WORK INSTRUCTIONS – Type out the lines below exactly, from the first through the line holding "To clean then", and include no pictures.

RECORDS FOR THE TASK –

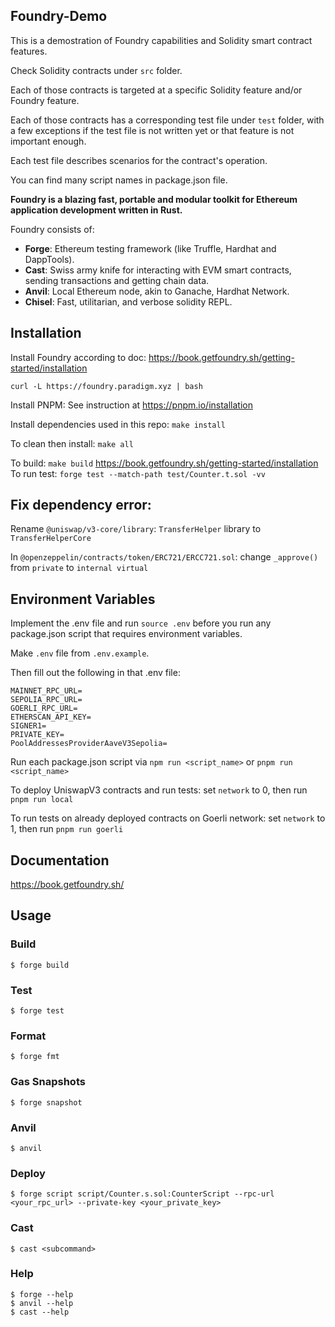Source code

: ## Foundry-Demo

This is a demostration of Foundry capabilities and Solidity smart contract features.

Check Solidity contracts under `src` folder.

Each of those contracts is targeted at a specific Solidity feature and/or Foundry feature.

Each of those contracts has a corresponding test file under `test` folder, with a few exceptions if the test file is not written yet or that feature is not important enough.

Each test file describes scenarios for the contract's operation.

You can find many script names in package.json file.

**Foundry is a blazing fast, portable and modular toolkit for Ethereum application development written in Rust.**

Foundry consists of:

- **Forge**: Ethereum testing framework (like Truffle, Hardhat and DappTools).
- **Cast**: Swiss army knife for interacting with EVM smart contracts, sending transactions and getting chain data.
- **Anvil**: Local Ethereum node, akin to Ganache, Hardhat Network.
- **Chisel**: Fast, utilitarian, and verbose solidity REPL.

## Installation

Install Foundry according to doc: https://book.getfoundry.sh/getting-started/installation

```
curl -L https://foundry.paradigm.xyz | bash
```

Install PNPM:
See instruction at https://pnpm.io/installation

Install dependencies used in this repo: `make install`

To clean then install: `make all`

To build: `make build`
https://book.getfoundry.sh/getting-started/installation
To run test: `forge test --match-path test/Counter.t.sol -vv`

## Fix dependency error:

Rename `@uniswap/v3-core/library`: `TransferHelper` library to `TransferHelperCore`

In `@openzeppelin/contracts/token/ERC721/ERCC721.sol`: change `_approve()` from `private` to `internal virtual`

## Environment Variables

Implement the .env file and run `source .env` before you run any package.json script that requires environment variables.

Make `.env` file from `.env.example`.

Then fill out the following in that .env file:

```
MAINNET_RPC_URL=
SEPOLIA_RPC_URL=
GOERLI_RPC_URL=
ETHERSCAN_API_KEY=
SIGNER1=
PRIVATE_KEY=
PoolAddressesProviderAaveV3Sepolia=
```

Run each package.json script via `npm run <script_name>` or `pnpm run <script_name>`

To deploy UniswapV3 contracts and run tests: set `network` to 0, then run `pnpm run local`

To run tests on already deployed contracts on Goerli network: set `network` to 1, then run `pnpm run goerli`

## Documentation

https://book.getfoundry.sh/

## Usage

### Build

```shell
$ forge build
```

### Test

```shell
$ forge test
```

### Format

```shell
$ forge fmt
```

### Gas Snapshots

```shell
$ forge snapshot
```

### Anvil

```shell
$ anvil
```

### Deploy

```shell
$ forge script script/Counter.s.sol:CounterScript --rpc-url <your_rpc_url> --private-key <your_private_key>
```

### Cast

```shell
$ cast <subcommand>
```

### Help

```shell
$ forge --help
$ anvil --help
$ cast --help
```
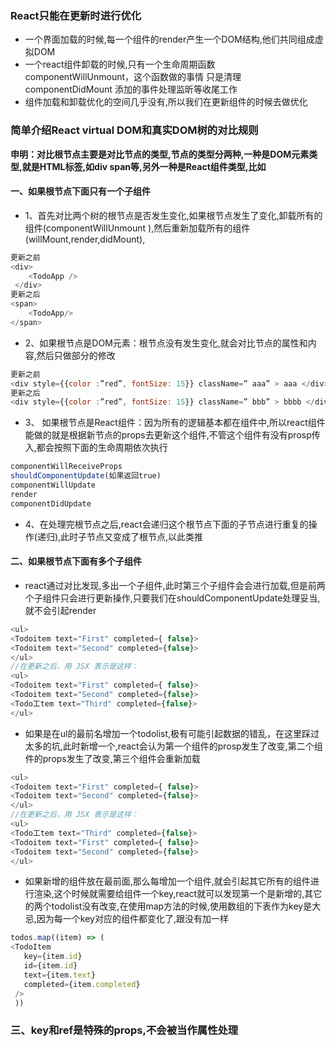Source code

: ### React只能在更新时进行优化

+ 一个界面加载的时候,每一个组件的render产生一个DOM结构,他们共同组成虚拟DOM
+ 一个react组件卸载的时候,只有一个生命周期函数 componentWillUnmount，这个函数做的事情 只是清理 componentDidMount 添加的事件处理监昕等收尾工作
+ 组件加载和卸载优化的空间几乎没有,所以我们在更新组件的时候去做优化

### 简单介绍React virtual DOM和真实DOM树的对比规则

**申明：对比根节点主要是对比节点的类型,节点的类型分两种,一种是DOM元素类型,就是HTML标签,如div span等,另外一种是React组件类型,比如<TodoLists/>**
#### 一、如果根节点下面只有一个子组件
+ 1、首先对比两个树的根节点是否发生变化,如果根节点发生了变化,卸载所有的组件(componentWillUnmount ),然后重新加载所有的组件(willMount,render,didMount),
```javascript
更新之前
<div>
    <TodoApp />
 </div>
更新之后
<span>
    <TodoApp/>
</span> 
```
+ 2、如果根节点是DOM元素：根节点没有发生变化,就会对比节点的属性和内容,然后只做部分的修改
```javascript
更新之前
<div style={{color :”red”, fontSize: 15}} className=” aaa” > aaa </div> 
更新之后
<div style={{color :”red”, fontSize: 15}} className=” bbb” > bbbb </div> 
```

+ 3、 如果根节点是React组件：因为所有的逻辑基本都在组件中,所以react组件能做的就是根据新节点的props去更新这个组件,不管这个组件有没有prosp传入,都会按照下面的生命周期依次执行
```javascript
componentWillReceiveProps
shouldComponentUpdate(如果返回true)
componentWillUpdate
render
componentDidUpdate     
```
+ 4、在处理完根节点之后,react会递归这个根节点下面的子节点进行重复的操作(递归),此时子节点又变成了根节点,以此类推
#### 二、如果根节点下面有多个子组件
+ react通过对比发现,多出一个子组件,此时第三个子组件会会进行加载,但是前两个子组件只会进行更新操作,只要我们在shouldComponentUpdate处理妥当,就不会引起render
```javascript
<ul> 
<Todoitem text="First" completed={ false}> 
<Todoitem text="Second" completed={false}> 
</ul> 
//在更新之后，用 JSX 表示是这样：
<ul> 
<Todoitem text="First" completed={ false}> 
<Todoitem text="Second" completed={false}> 
<Todo工tem text="Third" completed={false}>
</ul>
```
+ 如果是在ul的最前名增加一个todolist,极有可能引起数据的错乱，在这里踩过太多的坑,此时新增一个,react会认为第一个组件的prosp发生了改变,第二个组件的props发生了改变,第三个组件会重新加载
```javascript
<ul> 
<Todoitem text="First" completed={ false}> 
<Todoitem text="Second" completed={false}> 
</ul> 
//在更新之后，用 JSX 表示是这样：
<ul> 
<Todo工tem text="Third" completed={false}>
<Todoitem text="First" completed={ false}> 
<Todoitem text="Second" completed={false}> 
</ul>
```
+ 如果新增的组件放在最前面,那么每增加一个组件,就会引起其它所有的组件进行渲染,这个时候就需要给组件一个key,react就可以发现第一个是新增的,其它的两个todolist没有改变,在使用map方法的时候,使用数组的下表作为key是大忌,因为每一个key对应的组件都变化了,跟没有加一样
```javascript
todos.map((item) => (
<TodoItem
   key={item.id}
   id={item.id}
   text={item.text}
   completed={item.completed}
 />
 ))
```
### 三、key和ref是特殊的props,不会被当作属性处理    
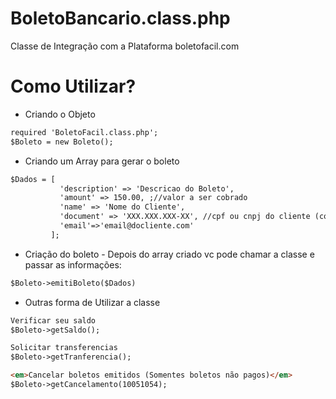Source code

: # BoletoBancario.class.php
Classe de Integração com a Plataforma boletofacil.com

# Como Utilizar?

- Criando o Objeto
```html
required 'BoletoFacil.class.php';
$Boleto = new Boleto();
```
- Criando um Array para gerar o boleto
```html
$Dados = [
           'description' => 'Descricao do Boleto',
           'amount' => 150.00, ;//valor a ser cobrado
           'name' => 'Nome do Cliente',
           'document' => 'XXX.XXX.XXX-XX', //cpf ou cnpj do cliente (com ou sem pontos)
           'email'=>'email@docliente.com'
         ];
```

- Criação do boleto - Depois do array criado vc pode chamar a classe e passar as informações:
```html
$Boleto->emitiBoleto($Dados)
```

- Outras forma de Utilizar a classe
```html
Verificar seu saldo
$Boleto->getSaldo();

Solicitar transferencias
$Boleto->getTranferencia();

<em>Cancelar boletos emitidos (Somentes boletos não pagos)</em>
$Boleto->getCancelamento(10051054);
```
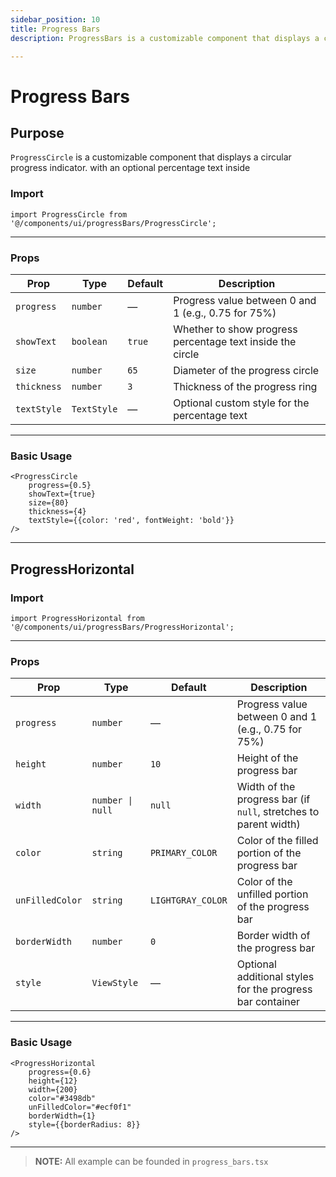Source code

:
 ```yaml
---
sidebar_position: 10
title: Progress Bars
description: ProgressBars is a customizable component that displays a circular progress indicator.

---
```


# Progress Bars

## Purpose

`ProgressCircle` is a customizable component that displays a circular progress indicator. with an optional percentage
text
inside

### Import

```tsx
import ProgressCircle from '@/components/ui/progressBars/ProgressCircle';
```

---

### Props

| Prop        | Type        | Default | Description                                                |
|-------------|-------------|---------|------------------------------------------------------------|
| `progress`  | `number`    | —       | Progress value between 0 and 1 (e.g., 0.75 for 75%)        |
| `showText`  | `boolean`   | `true`  | Whether to show progress percentage text inside the circle |
| `size`      | `number`    | `65`    | Diameter of the progress circle                            |
| `thickness` | `number`    | `3`     | Thickness of the progress ring                             |
| `textStyle` | `TextStyle` | —       | Optional custom style for the percentage text              |

---

### Basic Usage

```tsx
<ProgressCircle
    progress={0.5}
    showText={true}
    size={80}
    thickness={4}
    textStyle={{color: 'red', fontWeight: 'bold'}}
/>

```

---

## ProgressHorizontal

### Import

```tsx
import ProgressHorizontal from '@/components/ui/progressBars/ProgressHorizontal';
```

---

### Props

| Prop            | Type             | Default           | Description                                                      |
|-----------------|------------------|-------------------|------------------------------------------------------------------|
| `progress`      | `number`         | —                 | Progress value between 0 and 1 (e.g., 0.75 for 75%)              |
| `height`        | `number`         | `10`              | Height of the progress bar                                       |
| `width`         | `number \| null` | `null`            | Width of the progress bar (if `null`, stretches to parent width) |
| `color`         | `string`         | `PRIMARY_COLOR`   | Color of the filled portion of the progress bar                  |
| `unFilledColor` | `string`         | `LIGHTGRAY_COLOR` | Color of the unfilled portion of the progress bar                |
| `borderWidth`   | `number`         | `0`               | Border width of the progress bar                                 |
| `style`         | `ViewStyle`      | —                 | Optional additional styles for the progress bar container        |

---

### Basic Usage

```tsx
<ProgressHorizontal
    progress={0.6}
    height={12}
    width={200}
    color="#3498db"
    unFilledColor="#ecf0f1"
    borderWidth={1}
    style={{borderRadius: 8}}
/>

```

---

> **NOTE:**
> All example can be founded in `progress_bars.tsx`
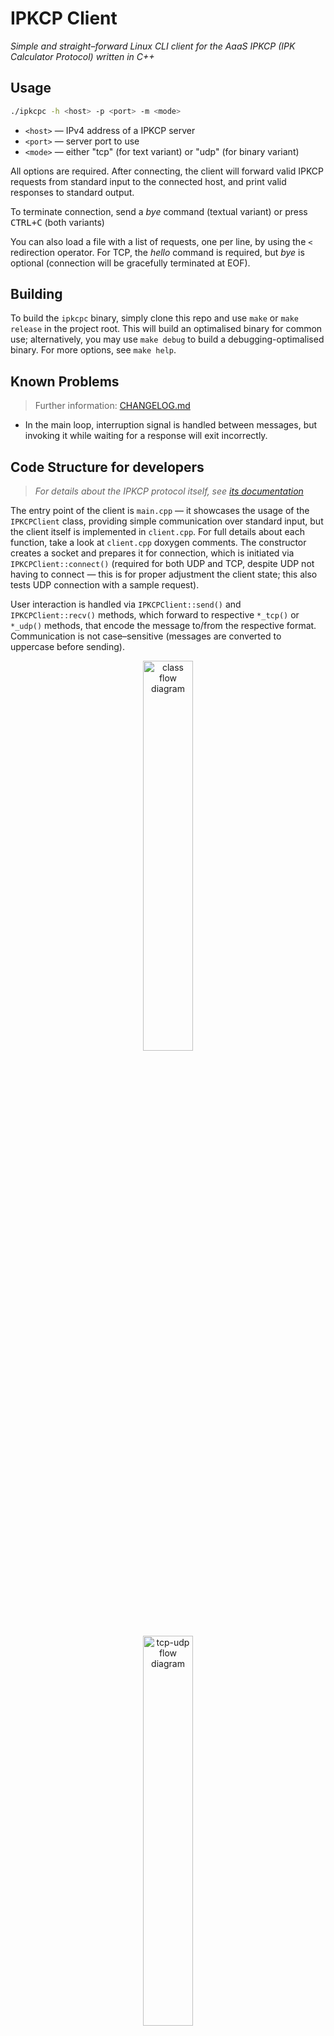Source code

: # IPKCP Client #

*Simple and straight–forward Linux CLI client for the AaaS IPKCP (IPK Calculator Protocol) written in C++*

## Usage ##

```bash
./ipkcpc -h <host> -p <port> -m <mode>
```

- `<host>` — IPv4 address of a IPKCP server
- `<port>` — server port to use
- `<mode>` — either "tcp" (for text variant) or "udp" (for binary variant)

All options are required. After connecting, the client will forward valid IPKCP requests from standard input to the connected host, and print valid responses to standard output.

To terminate connection, send a *bye* command (textual variant) or press <kbd>CTRL+C</kbd> (both variants)

You can also load a file with a list of requests, one per line, by using the `<` redirection operator. For TCP, the *hello* command is required, but *bye* is optional (connection will be gracefully terminated at EOF).

## Building ##

To build the `ipkcpc` binary, simply clone this repo and use `make` or `make release` in the project root. This will build an optimalised binary for common use; alternatively, you may use `make debug` to build a debugging-optimalised binary. For more options, see `make help`.

## Known Problems ##

> Further information: [CHANGELOG.md](CHANGELOG.md)

- In the main loop, interruption signal is handled between messages, but invoking it while waiting for a response will exit incorrectly.

## Code Structure for developers ##

> *For details about the IPKCP protocol itself, see [its documentation](https://git.fit.vutbr.cz/NESFIT/IPK-Projekty/src/branch/master/Project%201/Protocol.md#ipk-calculator-protocol)*

The entry point of the client is `main.cpp` — it showcases the usage of the `IPKCPClient` class, providing simple communication over standard input, but the client itself is implemented in `client.cpp`. For full details about each function, take a look at `client.cpp` doxygen comments. The constructor creates a socket and prepares it for connection, which is initiated via `IPKCPClient::connect()` (required for both UDP and TCP, despite UDP not having to connect — this is for proper adjustment the client state; this also tests UDP connection with a sample request).

User interaction is handled via `IPKCPClient::send()` and `IPKCPClient::recv()` methods, which forward to respective `*_tcp()` or `*_udp()` methods, that encode the message to/from the respective format. Communication is not case–sensitive (messages are converted to uppercase before sending).

<div align="center" width="100%">
  <img src="https://user-images.githubusercontent.com/84882649/221854586-6d0bb559-eff7-4031-8cfb-ad635d55d89b.png" alt="class flow diagram" width="40%" />
  <br />
  <img src="https://user-images.githubusercontent.com/84882649/221855309-7667150c-d851-4c26-8cc8-03857cb5284c.png" alt="tcp-udp flow diagram" width="40%" />
</div>

`IPKCPClient::send()` will return length of sent message, usable as a control value, following `unistd.h` I/O method standard — positive value indicates a successful write, negative value indicates an error, zero means the transfer was terminated. `IPKCPClient::recv()` will return the recieved message or an empty string, indicating an error or connection termination.

The client class maintains a private `state` variable (see `IPKCPCState` enum in `client.hpp`), kept primarily for graceful exit and error detection.

- `INIT` (0) — connection not formed, initial state
- `READY` (1) — socket created
- `UP` (2) — connected
- `EXPECT_BYE` (3) — (text. only) sent bye command, expecting "BYE"
- `DOWN` (4) — connection ended successfully
- `ERRORED` (5) — connection errored

**TCP State–Diagram:**

<img alt="tcp-states" width="55%" src="https://user-images.githubusercontent.com/84882649/221844288-6b526065-9eb9-4008-9748-c071da6ccd94.png" />
  
**UDP State–Diagram:**

<img alt="udp-states" width="35%" src="https://user-images.githubusercontent.com/84882649/221847898-0587b945-e11a-4db8-b93b-ec417c480618.png" />

<br />

The client will only allow sending messages in the `UP` state. Since the textual variant ends the connection with "BYE" on both a proper exit and error, the `EXPECT_BYE` state is set when sending a "BYE" message — thereby if "BYE" is recieved in `EXPECT_BYE`, it indicates a proper termination, otherwise an error occured (most likely a malformed expression). Proper and inproper exits cause different return codes and ending message in `main.cpp`. Graceful exit is handled by `IPKCPClient::disconnect()`, used for automatic *bye* message (does nothing if client is already closed). The `~IPKCPClient()` destructor will attempt a graceful exit if the instance is in the `UP` state.

## Author ##

- Onegen Something — xonege99@vutbr.cz

## Sources ##

*List of sources used for information-gathering or implementation.*

- Daniel Dolejška & Michal Koutenský "Programování síťových aplikací" [online]. Publisher: Brno University of Technology, Faculty of Information Technology, 2023. Available at: https://moodle.vut.cz/pluginfile.php/550189/mod_folder/content/0/IPK2022-23L-03-PROGRAMOVANI.pdf
- Zaid Humayun "How the Internet Speaks" [online]. Publisher: freeCodeCamp.org, 2019. Available at: https://www.freecodecamp.org/news/how-the-internet-speaks-1ac4ee385e28/
- Akshat Sinha "Socket Programming in C/C++" [online]. Publisher: GeeksforGeeks.org, 2023. Available at: https://www.geeksforgeeks.org/socket-programming-cc/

SOLUTION FOR THIS EXERCISE –
Source code

: ## Foundry-Demo

This is a demostration of Foundry capabilities and Solidity smart contract features.

Check Solidity contracts under `src` folder.

Each of those contracts is targeted at a specific Solidity feature and/or Foundry feature.

Each of those contracts has a corresponding test file under `test` folder, with a few exceptions if the test file is not written yet or that feature is not important enough.

Each test file describes scenarios for the contract's operation.

You can find many script names in package.json file.

**Foundry is a blazing fast, portable and modular toolkit for Ethereum application development written in Rust.**

Foundry consists of:

- **Forge**: Ethereum testing framework (like Truffle, Hardhat and DappTools).
- **Cast**: Swiss army knife for interacting with EVM smart contracts, sending transactions and getting chain data.
- **Anvil**: Local Ethereum node, akin to Ganache, Hardhat Network.
- **Chisel**: Fast, utilitarian, and verbose solidity REPL.

## Installation

Install Foundry according to doc: https://book.getfoundry.sh/getting-started/installation

```
curl -L https://foundry.paradigm.xyz | bash
```

Install PNPM:
See instruction at https://pnpm.io/installation

Install dependencies used in this repo: `make install`

To clean then install: `make all`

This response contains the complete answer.